PROBLEM REQUIREMENTS -> Count how many lines in the following data hold the word "https". Your answer is the number and nothing else.

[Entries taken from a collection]
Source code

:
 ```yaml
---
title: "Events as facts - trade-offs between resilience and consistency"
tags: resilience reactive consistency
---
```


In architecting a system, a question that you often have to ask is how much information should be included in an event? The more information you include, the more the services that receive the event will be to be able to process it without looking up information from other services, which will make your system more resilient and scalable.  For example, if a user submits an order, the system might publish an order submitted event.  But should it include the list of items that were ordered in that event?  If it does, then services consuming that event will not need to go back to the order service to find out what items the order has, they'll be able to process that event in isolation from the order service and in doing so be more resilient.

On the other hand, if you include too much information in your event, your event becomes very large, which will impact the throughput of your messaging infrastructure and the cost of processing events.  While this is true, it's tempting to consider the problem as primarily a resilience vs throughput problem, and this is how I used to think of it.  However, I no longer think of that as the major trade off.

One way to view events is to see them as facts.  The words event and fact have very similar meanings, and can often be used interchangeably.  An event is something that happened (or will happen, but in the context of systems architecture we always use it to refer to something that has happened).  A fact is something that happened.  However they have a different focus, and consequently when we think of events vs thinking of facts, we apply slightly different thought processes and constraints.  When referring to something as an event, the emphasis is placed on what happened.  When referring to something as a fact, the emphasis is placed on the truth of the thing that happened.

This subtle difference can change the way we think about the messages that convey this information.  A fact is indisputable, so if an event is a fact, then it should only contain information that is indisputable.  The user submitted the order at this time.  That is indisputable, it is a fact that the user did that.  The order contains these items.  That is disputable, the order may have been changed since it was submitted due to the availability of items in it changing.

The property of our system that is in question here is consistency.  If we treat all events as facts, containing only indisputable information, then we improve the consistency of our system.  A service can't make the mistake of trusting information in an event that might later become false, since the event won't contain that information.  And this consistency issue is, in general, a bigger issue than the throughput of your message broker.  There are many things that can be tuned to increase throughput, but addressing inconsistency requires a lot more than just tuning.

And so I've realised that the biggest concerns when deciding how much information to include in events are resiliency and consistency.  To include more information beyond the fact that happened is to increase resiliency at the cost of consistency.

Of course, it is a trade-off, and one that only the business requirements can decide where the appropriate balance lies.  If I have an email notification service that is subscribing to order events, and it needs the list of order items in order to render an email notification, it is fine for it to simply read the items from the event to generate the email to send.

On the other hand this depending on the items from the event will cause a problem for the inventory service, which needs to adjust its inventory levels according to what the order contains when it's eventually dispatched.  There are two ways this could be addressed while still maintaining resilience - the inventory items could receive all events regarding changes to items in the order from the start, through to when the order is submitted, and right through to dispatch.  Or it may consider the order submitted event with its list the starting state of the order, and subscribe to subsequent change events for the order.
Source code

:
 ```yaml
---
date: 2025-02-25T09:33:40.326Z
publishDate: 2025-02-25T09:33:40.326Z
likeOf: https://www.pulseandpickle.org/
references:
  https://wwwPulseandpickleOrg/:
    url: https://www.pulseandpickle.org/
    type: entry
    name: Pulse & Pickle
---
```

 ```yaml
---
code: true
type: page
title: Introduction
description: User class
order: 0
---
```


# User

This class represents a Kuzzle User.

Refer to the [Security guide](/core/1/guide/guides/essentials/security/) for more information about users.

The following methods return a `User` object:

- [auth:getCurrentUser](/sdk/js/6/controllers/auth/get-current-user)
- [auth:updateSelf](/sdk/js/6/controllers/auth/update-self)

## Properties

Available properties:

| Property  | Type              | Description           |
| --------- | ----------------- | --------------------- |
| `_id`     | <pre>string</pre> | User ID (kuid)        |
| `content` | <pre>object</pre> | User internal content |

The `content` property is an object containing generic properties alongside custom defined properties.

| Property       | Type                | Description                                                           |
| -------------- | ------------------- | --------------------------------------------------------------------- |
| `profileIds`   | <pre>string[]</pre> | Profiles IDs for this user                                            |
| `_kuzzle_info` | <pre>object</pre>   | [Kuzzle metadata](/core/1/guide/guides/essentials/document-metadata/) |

EXERCISE RESPONSE -> 3